Property Peak, Growing Unrest, and other Tidbits
A couple of interesting news items and observations to share:
Item 1: Property Market Peak? On Thursday, the Wall Street Journal ran an article declaring “The Great Property Bubble of China May Be Popping.” The authors noted that a prominent index of property prices in nine major Chinese cities dropped, for the first time in nearly two years, by 4.9% in April compared to a year earlier, and that transaction volumes have also been on the decline. The rest of the article focused on the potentially dire consequences, for both China and the world, if booming real estate prices do in fact plummet.
I’ve been worried for quite some time that China’s property prices — not only in 1st-tier cities, but 2nd and 3rd-tier ones as well — are dangerously overvalued. But I’ll need to see more evidence before I’m convinced we’ve seen the peak. As I’ve also noted before, the factors that cause so many people in China to pour so much money into real estate — in particular, unproductive real estate — are deeply rooted in the structure of the Chinese economy. The market has seen dips before, and they’ve always been seen as buying opportunities. I’m not saying the current state of the Chinese real estate market is sustainable, only that it’s extremely persistent. (To get an idea just how much property prices have risen across China, province by province, since 2000, check out this great interactive graphic published last week by the Financial Times — registration required).

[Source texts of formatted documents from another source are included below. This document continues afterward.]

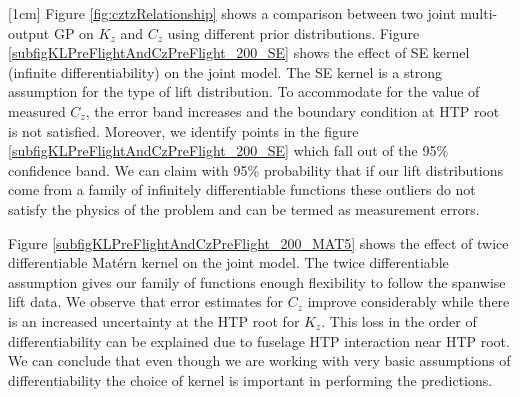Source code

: [1cm]
Figure \ref{fig:cztzRelationship} shows a comparison between two joint multi-output GP on \(K_{z}\) and \(C_{z}\) using different prior distributions. Figure \ref{subfigKLPreFlightAndCzPreFlight_200_SE} shows the effect of SE kernel (infinite differentiability) on the joint model. The SE kernel is a strong assumption for the type of lift distribution. To accommodate for the value of measured \(C_{z}\), the error band increases and the boundary condition at HTP root is not satisfied. Moreover, we identify points in the figure \ref{subfigKLPreFlightAndCzPreFlight_200_SE} which fall out of the 95\% confidence band. We can claim with 95\% probability that if our lift distributions come from a family of infinitely differentiable functions these outliers do not satisfy the physics of the problem and can be termed as measurement errors.

Figure \ref{subfigKLPreFlightAndCzPreFlight_200_MAT5} shows the effect of twice differentiable Mat\'ern kernel on the joint model. The twice differentiable assumption gives our family of functions enough flexibility to follow the spanwise lift data. We observe that error estimates for \(C_{z}\) improve considerably while there is an increased uncertainty at the HTP root for \(K_{z}\). This loss in the order of differentiability can be explained due to fuselage HTP interaction near HTP root. We can conclude that even though we are working with very basic assumptions of differentiability the choice of kernel is important in performing the predictions. 

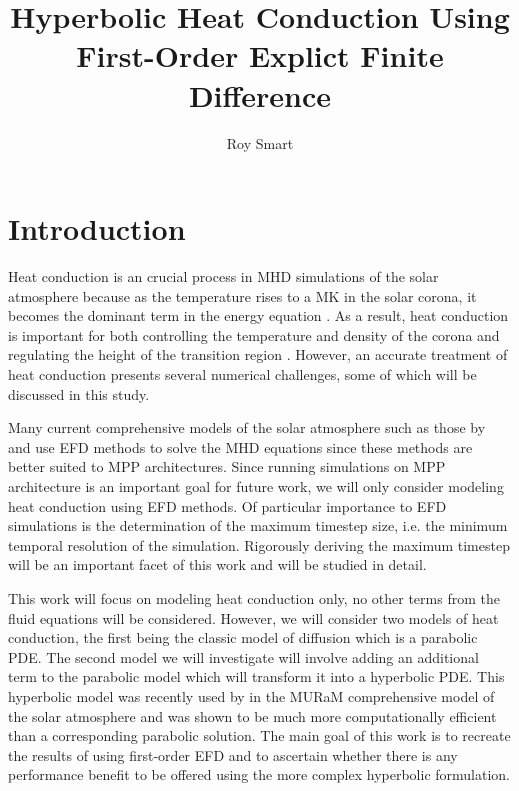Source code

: \documentclass[iop]{emulateapj}
\begin{document}
	
	\title{Hyperbolic Heat Conduction Using First-Order Explict Finite Difference}
	\author{Roy Smart}
	
	\begin{abstract}
		
	\end{abstract}
	
	\section{Introduction}
	
		\noindent
		Heat conduction is an crucial process in \ac{MHD} simulations of the solar atmosphere because as the temperature rises to a MK in the solar corona, it becomes the dominant term in the energy equation \citep{gudiksen_11}.
			As a result, heat conduction is important for both controlling the temperature and density of the corona and regulating the height of the transition region \citep{bingert_11}.
			However, an accurate treatment of heat conduction presents several numerical challenges, some of which will be discussed in this study.
			
		Many current comprehensive models of the solar atmosphere such as those by \cite{gudiksen_05} and \cite{A} use \ac{EFD} methods to solve the \ac{MHD} equations since these methods are better suited to \ac{MPP} architectures.
			Since running simulations on \ac{MPP} architecture is an important goal for future work, we will only consider modeling heat conduction using \ac{EFD} methods.
			Of particular importance to \ac{EFD} simulations is the determination of the maximum timestep size, i.e. the minimum temporal resolution of the simulation.
			Rigorously deriving the maximum timestep will be an important facet of this work and will be studied in detail.
		
		This work will focus on modeling heat conduction only, no other terms from the fluid equations will be considered.
			However, we will consider two models of heat conduction, the first being the classic model of diffusion which is a parabolic \ac{PDE}.
			The second model we will investigate will involve adding an additional term to the parabolic model which will transform it into a hyperbolic \ac{PDE}.
			This hyperbolic model was recently used by \cite{A} in the MURaM comprehensive model of the solar atmosphere and was shown to be much more computationally efficient than a corresponding parabolic solution.
			The main goal of this work is to recreate the results of \cite{A} using first-order \ac{EFD} and to ascertain whether there is any performance benefit to be offered using the more complex hyperbolic formulation.
		
\end{document}
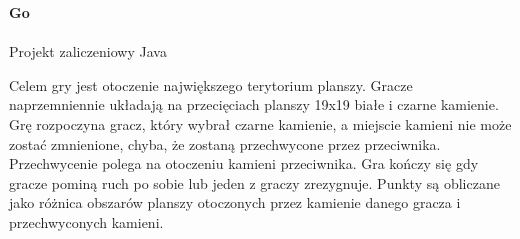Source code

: \documentclass{article}
\begin{document}
\begin{center}\vspace{-1cm}
    \textbf{ \huge Go}\\~\\
    \large Projekt zaliczeniowy Java\\
\end{center}

Celem gry jest otoczenie największego terytorium planszy. Gracze
naprzemniennie układają na przecięciach planszy 19x19 białe i czarne kamienie.
Grę rozpoczyna gracz, który wybrał czarne kamienie, a miejscie kamieni nie
może zostać zmnienione, chyba, że zostaną przechwycone przez przeciwnika.
Przechwycenie polega na otoczeniu kamieni przeciwnika. Gra kończy się gdy
gracze pominą ruch po sobie lub jeden z graczy zrezygnuje. Punkty są
obliczane jako różnica obszarów planszy otoczonych przez kamienie danego
gracza i przechwyconych kamieni.\\
\end{document}
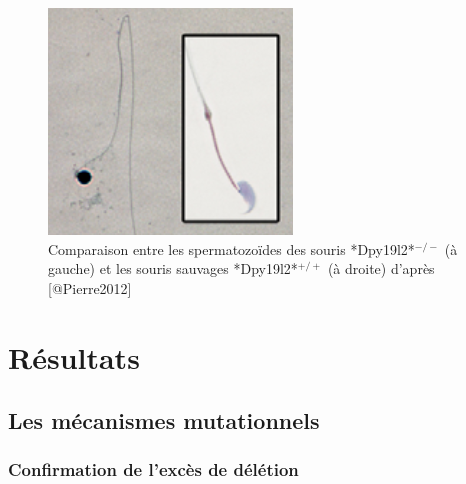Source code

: \documentclass[12pt,twoside]{reedthesis}
\theoremstyle{definition}
\theoremstyle{definition}
\theoremstyle{remark}
\begin{document}
  \begin{figure}
  
  {\centering \includegraphics[scale=0.8]{figure/mouse_globo_spz} 
  
  }
  
  \caption[Comparaison entre les spermatozoïdes des souris *Dpy19l2*$^{-/-}$ (à gauche) et les souris sauvages *Dpy19l2*$^{+/+}$ (à droite)]{Comparaison entre les spermatozoïdes des souris *Dpy19l2*$^{-/-}$ (à gauche) et les souris sauvages *Dpy19l2*$^{+/+}$ (à droite) d'après [@Pierre2012]}\label{fig:mouseglobo}
  \end{figure}
  
  \newpage
  
  \section{Résultats}\label{resultats}
  
  \hypertarget{mecamut}{\subsection{Les mécanismes
  mutationnels}\label{mecamut}}
  
  \subsubsection{Confirmation de l'excès de
  délétion}\label{confirmation-de-lexces-de-deletion}
  
\end{document}

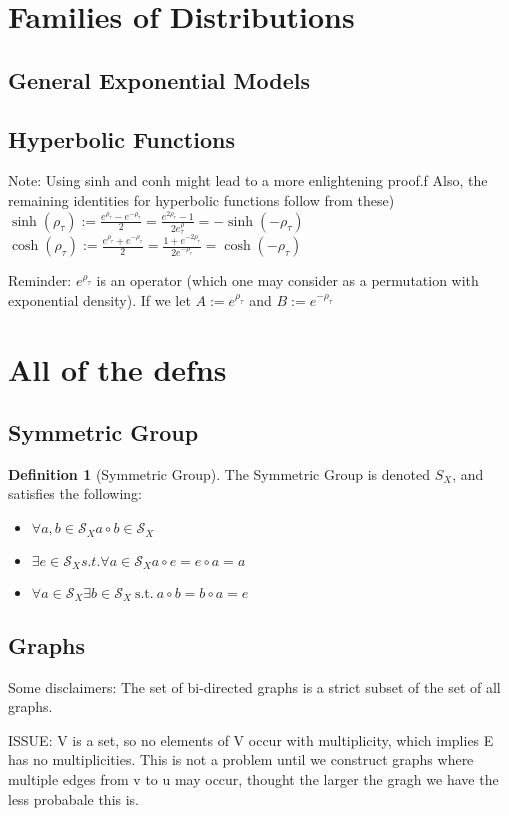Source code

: \documentclass{article}
\theoremstyle{definition}
\newtheorem{definition}{Definition}
\begin{document}
\section{Families of Distributions}
\subsection{General Exponential Models}
\subsection{Hyperbolic Functions}
Note: Using sinh and conh might lead to a more enlightening proof.f
Also, the remaining identities for hyperbolic functions follow from these)
$\sinh(\rho_\tau) := \frac{e^{\rho_\tau} - e^{-\rho_\tau}}{2} = \frac{e^{2\rho_\tau} - 1}{2e^\rho_\tau} = -\sinh(-\rho_\tau)$
$\cosh(\rho_\tau) := \frac{e^{\rho_\tau} + e^{-\rho_\tau}}{2} = \frac{1+e^{-2\rho_\tau}}{2e^{-\rho_\tau}}= \cosh(-\rho_\tau)$

Reminder: $e^{\rho_\tau}$ is an operator (which one may consider as a permutation with exponential density). If we let $A := e^{\rho_\tau} $ and $B:= e^{-\rho_\tau}$

\section{All of the defns}
\subsection{Symmetric Group}
\begin{definition}[Symmetric Group] The Symmetric Group is denoted $S_X$, and satisfies the following:
\begin{itemize}
\item \( \forall a,b \in \mathcal{S}_X  a \circ b \in \mathcal{S}_X \)
\item \( \exists e \in \mathcal{S}_X s.t. \forall a \in \mathcal{S}_X a \circ e = e \circ a = a\)
\item \( \forall a \in \mathcal{S}_X \exists b \in \mathcal{S}_X \: \text{s.t.} \: a \circ b = b \circ a = e\)
\end{itemize}
\end{definition}

\subsection{Graphs}
Some disclaimers:
The set of bi-directed graphs is a strict subset of the set of all graphs. 

ISSUE: V is a set, so no elements of V occur with multiplicity, which implies E has no multiplicities. This is not a problem until we construct graphs where multiple edges from v to u may occur, thought the larger the gragh we have the less probabale this is.
\end{document}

It will take a significant change in attitude for Chinese investors to starting bailing out of property. How and when that will happen, I am not sure. But of course, that’s the tricky thing about bubbles — since the beliefs that sustain them are not based in economic reality, but in economic misconceptions, psychology, not economics, is what finally tilts the balance one way or the other. If the market stumbles, and that stumble confirms growing fears on the part of investors, the turn in sentiment can be severe, all out of proportion to any real change in underlying conditions. Will this happen in China, now that property prices seem to be going soft? Possibly.
If the Chinese do start pulling their money out of real estate, one reporter called to ask me, where would they put it? After all, one of my arguments for why people in China use property as a “store of value” is lack of attractive alernatives. Well, assuming they successfully find a buyer (which is always the problem when everybody decides to sell), there are three possibilities:
- They put it into other assets. Last spring, when Chinese investors got spooked about government plans to “cool” the real estate sector, a lot of them started putting their money into gold instead. Jade, artwork, antiques, or even stockpiles of commodities like copper or nickel are potential alternatives. We could even see a situation where Chinese investors bail out of real estate in some cities, which they see as vulnerable, only to buy property in others — in which case, we could see some markets drop while others continue rising, for now at least.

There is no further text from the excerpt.